The market risk resulting from a hypothetical adverse market price movement of
ten percent associated with the estimated average fair value of net commodity
positions decreased from $3.0 million as of December 31, 2000, to ($2.5) million
as of September 30, 2001. Market risk represents 10% of the estimated average
fair value of net commodity positions at four dates prior to the end of each
period.
-15-
PART II - OTHER INFORMATION
Items 2 through 5 have been omitted as not applicable.

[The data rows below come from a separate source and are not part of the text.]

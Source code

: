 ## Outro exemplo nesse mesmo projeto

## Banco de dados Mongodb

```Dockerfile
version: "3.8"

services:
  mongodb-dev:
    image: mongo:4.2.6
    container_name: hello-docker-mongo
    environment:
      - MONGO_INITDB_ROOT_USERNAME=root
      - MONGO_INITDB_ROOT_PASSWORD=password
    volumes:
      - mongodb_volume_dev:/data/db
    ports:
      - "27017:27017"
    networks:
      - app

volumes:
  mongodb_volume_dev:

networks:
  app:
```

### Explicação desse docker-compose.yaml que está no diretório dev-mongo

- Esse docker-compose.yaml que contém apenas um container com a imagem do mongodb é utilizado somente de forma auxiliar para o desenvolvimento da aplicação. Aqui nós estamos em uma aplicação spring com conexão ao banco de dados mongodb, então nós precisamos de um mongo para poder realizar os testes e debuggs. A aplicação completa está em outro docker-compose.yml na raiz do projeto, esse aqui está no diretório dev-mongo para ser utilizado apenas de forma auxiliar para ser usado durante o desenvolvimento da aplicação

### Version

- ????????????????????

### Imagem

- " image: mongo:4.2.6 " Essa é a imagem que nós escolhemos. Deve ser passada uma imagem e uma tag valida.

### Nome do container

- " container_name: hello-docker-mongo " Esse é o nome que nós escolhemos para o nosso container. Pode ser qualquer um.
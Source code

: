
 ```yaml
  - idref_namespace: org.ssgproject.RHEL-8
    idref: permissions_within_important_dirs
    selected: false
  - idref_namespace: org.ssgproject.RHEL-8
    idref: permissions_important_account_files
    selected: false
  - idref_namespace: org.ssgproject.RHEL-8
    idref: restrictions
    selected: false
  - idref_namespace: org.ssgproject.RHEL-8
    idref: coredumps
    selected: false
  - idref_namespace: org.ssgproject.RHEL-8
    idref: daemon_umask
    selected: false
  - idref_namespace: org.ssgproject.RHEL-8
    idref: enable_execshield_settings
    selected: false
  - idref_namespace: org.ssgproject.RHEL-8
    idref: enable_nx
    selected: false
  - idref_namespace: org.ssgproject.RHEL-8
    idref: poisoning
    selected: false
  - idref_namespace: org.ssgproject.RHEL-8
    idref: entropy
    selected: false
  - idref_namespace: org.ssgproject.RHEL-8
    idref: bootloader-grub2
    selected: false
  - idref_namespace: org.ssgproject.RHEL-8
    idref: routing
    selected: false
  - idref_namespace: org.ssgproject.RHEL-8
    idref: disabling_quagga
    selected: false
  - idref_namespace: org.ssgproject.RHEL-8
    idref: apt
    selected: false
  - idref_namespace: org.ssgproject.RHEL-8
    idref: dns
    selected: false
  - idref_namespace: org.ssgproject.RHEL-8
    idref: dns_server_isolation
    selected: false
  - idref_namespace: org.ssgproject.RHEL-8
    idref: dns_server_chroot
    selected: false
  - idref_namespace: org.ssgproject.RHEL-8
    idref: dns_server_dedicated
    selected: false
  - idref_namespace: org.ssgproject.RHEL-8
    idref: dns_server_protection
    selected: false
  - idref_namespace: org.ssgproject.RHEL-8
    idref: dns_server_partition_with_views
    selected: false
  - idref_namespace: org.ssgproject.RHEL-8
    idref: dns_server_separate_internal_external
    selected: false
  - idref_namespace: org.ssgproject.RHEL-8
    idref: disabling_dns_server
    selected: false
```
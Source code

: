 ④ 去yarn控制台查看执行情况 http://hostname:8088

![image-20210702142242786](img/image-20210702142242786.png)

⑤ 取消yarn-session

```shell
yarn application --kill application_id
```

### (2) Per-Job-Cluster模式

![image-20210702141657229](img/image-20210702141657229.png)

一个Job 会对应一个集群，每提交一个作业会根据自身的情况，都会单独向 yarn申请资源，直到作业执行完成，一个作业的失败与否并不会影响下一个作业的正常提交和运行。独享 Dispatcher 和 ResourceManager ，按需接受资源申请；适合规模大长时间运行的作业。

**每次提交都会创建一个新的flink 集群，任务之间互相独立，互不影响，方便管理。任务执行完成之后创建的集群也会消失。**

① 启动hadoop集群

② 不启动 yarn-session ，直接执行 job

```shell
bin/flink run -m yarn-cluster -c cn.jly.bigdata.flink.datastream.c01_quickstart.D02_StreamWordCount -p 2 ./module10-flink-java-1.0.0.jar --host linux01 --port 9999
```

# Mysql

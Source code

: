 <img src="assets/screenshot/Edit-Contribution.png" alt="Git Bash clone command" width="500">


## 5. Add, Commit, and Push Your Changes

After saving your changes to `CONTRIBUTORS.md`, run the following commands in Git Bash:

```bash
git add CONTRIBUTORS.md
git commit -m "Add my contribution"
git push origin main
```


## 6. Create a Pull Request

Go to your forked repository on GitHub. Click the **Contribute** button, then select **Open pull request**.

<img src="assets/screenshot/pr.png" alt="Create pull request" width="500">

Item 1 - Legal Proceedings
Effective October 1, 2001, the Corporation negotiated a settlement with the
Internal Revenue Service (IRS) of Notices of Proposed Deficiency associated
with its Corporate Owned Life Insurance (COLI) program. The resulting Closing
Agreement with the IRS limited the COLI interest expense deductions for all
applicable tax years and resulted in the surrender of all insurance policies,
thereby ending the COLI program. The settlement is a complete resolution of all
federal and state tax aspects of this program. This resolution will not impact
the Corporation's effective income tax rate. The Corporation has no other
material pending legal proceedings, other than ordinary routine litigation
incidental to its business.
Item 6 - Exhibits and Reports on Form 8-K
a) Exhibits
The following items are attached and incorporated herein by reference:
Exhibit 12 - Statement showing computation of ratio of earnings to fixed
charges for the nine months ended September 30, 2001 and October 1, 2000.
b) Reports on Form 8-K
No reports on Form 8-K were filed during the three-month period ended
September 30, 2001. However, a report on Form 8-K was furnished on October
24, 2001, in which the Corporation announced initiatives to enhance its
future operating performance and business realignment charges to support
the initiatives.
-16-
SIGNATURES
Pursuant to the requirements of the Securities Exchange Act of 1934, the Registrant has duly caused this report to be
signed on its behalf by the undersigned, thereunto duly authorized.
HERSHEY FOODS CORPORATION
(Registrant)
Date November 7, 2001 /s/ Frank Cerminara
Frank Cerminara
Senior Vice President and
Chief Financial Officer
Date November 7, 2001 /s/ David W.Tacka
David W. Tacka
Vice President, Corporate Controller and
Chief Accounting Officer
-17-
EXHIBIT INDEX
Exhibit 12 Computation of Ratio of Earnings to Fixed Charges
-18-
EXHIBIT 12
HERSHEY FOODS CORPORATION
COMPUTATION OF RATIO OF EARNINGS TO FIXED CHARGES
(in thousands of dollars except for ratios)
(Unaudited)
For the Nine Months Ended
September 30, October 1,
2001 2000
Earnings:
Income before income taxes $ 419,560 $ 357,741
Add (deduct):
Interest on indebtedness 54,233 59,953
Portion of rents representative of the
interest factor (a) 11,506 9,630
Amortization of debt expense 348 367
Amortization of capitalized interest 3,165 3,178
---------- ----------
Earnings as adjusted $ 488,812 $ 430,869
========== ==========
Fixed Charges:
Interest on indebtedness $ 54,233 $ 59,953
Portion of rents representative of the
interest factor (a) 11,506 9,630
Amortization of debt expense 348 367
Capitalized interest 1,433 20
---------- ----------
Total fixed charges $ 67,520 $ 69,970
========== ==========
Ratio of earnings to fixed charges 7.24 6.16
========== ==========
NOTE:
(a) Portion of rents representative of the interest factor consists of all
rental expense pertaining to operating leases used to finance the purchase
or construction of warehouse and distribution facilities, and one-third of
rental expense for other operating leases.